Read the lines of the data below and retrieve those with "aware".

• The data:
* * * *

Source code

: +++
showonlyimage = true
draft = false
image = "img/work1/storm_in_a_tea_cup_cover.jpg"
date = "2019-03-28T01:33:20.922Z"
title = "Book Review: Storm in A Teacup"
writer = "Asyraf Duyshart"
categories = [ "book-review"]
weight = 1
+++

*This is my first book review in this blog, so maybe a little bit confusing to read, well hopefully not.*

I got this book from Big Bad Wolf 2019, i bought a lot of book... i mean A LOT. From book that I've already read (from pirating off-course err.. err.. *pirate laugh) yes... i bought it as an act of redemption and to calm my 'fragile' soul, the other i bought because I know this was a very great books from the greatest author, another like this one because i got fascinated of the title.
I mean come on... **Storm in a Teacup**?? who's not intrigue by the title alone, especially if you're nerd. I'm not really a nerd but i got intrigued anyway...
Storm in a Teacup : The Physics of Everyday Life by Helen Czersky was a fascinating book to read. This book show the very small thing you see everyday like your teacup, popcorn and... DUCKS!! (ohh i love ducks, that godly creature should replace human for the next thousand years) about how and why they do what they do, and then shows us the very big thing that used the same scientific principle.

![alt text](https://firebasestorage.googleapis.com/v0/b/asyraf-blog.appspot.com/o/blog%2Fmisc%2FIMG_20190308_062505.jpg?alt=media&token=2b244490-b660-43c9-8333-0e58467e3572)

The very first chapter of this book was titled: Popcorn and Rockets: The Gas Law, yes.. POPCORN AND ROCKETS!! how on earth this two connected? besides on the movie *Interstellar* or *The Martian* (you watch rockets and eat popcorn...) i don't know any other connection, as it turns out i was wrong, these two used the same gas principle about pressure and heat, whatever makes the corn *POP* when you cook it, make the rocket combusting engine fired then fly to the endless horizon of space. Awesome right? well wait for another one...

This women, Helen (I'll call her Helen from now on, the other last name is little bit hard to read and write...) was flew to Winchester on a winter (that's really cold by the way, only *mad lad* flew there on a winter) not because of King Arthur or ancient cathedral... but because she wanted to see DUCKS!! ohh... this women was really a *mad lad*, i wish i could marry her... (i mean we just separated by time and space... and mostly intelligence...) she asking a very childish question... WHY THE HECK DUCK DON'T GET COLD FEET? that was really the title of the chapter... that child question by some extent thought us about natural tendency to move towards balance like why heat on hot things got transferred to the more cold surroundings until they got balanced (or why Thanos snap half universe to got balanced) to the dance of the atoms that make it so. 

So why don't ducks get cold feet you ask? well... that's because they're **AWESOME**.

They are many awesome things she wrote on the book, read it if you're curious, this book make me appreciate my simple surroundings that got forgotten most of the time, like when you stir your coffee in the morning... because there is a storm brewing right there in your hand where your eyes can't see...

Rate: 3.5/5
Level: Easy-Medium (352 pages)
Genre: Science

* * * *

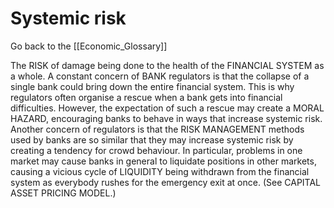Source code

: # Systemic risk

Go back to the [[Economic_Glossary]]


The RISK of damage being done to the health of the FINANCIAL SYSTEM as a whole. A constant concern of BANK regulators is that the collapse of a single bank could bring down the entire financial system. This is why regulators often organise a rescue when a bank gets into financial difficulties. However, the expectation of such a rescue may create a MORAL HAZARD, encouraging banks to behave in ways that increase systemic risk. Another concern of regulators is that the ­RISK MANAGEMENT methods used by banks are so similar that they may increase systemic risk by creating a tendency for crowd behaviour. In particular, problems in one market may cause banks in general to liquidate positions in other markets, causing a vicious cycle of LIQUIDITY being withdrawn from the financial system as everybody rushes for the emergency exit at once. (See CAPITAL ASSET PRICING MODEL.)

* * * *

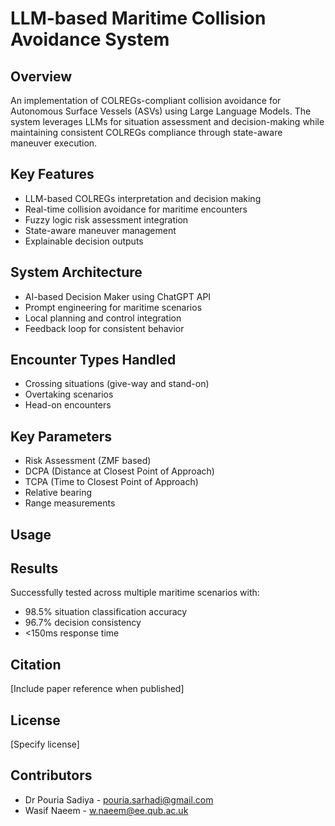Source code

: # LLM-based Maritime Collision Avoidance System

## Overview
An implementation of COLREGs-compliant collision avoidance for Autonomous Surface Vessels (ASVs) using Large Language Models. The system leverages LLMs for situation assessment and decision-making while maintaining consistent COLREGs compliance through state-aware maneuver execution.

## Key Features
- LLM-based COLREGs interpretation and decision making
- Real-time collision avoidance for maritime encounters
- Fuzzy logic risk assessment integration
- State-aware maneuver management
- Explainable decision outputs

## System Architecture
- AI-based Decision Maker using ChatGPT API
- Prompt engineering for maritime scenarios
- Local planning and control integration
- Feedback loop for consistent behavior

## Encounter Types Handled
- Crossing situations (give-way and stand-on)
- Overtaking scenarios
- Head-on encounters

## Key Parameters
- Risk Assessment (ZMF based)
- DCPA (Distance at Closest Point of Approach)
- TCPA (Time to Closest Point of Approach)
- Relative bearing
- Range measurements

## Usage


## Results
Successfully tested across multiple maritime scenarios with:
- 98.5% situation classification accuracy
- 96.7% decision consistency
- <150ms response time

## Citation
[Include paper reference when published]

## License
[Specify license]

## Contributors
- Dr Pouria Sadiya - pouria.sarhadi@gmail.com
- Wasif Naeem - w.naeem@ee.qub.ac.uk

* * * *

• Solution:
An implementation of COLREGs-compliant collision avoidance for Autonomous Surface Vessels (ASVs) using Large Language Models. The system leverages LLMs for situation assessment and decision-making while maintaining consistent COLREGs compliance through state-aware maneuver execution.
- State-aware maneuver management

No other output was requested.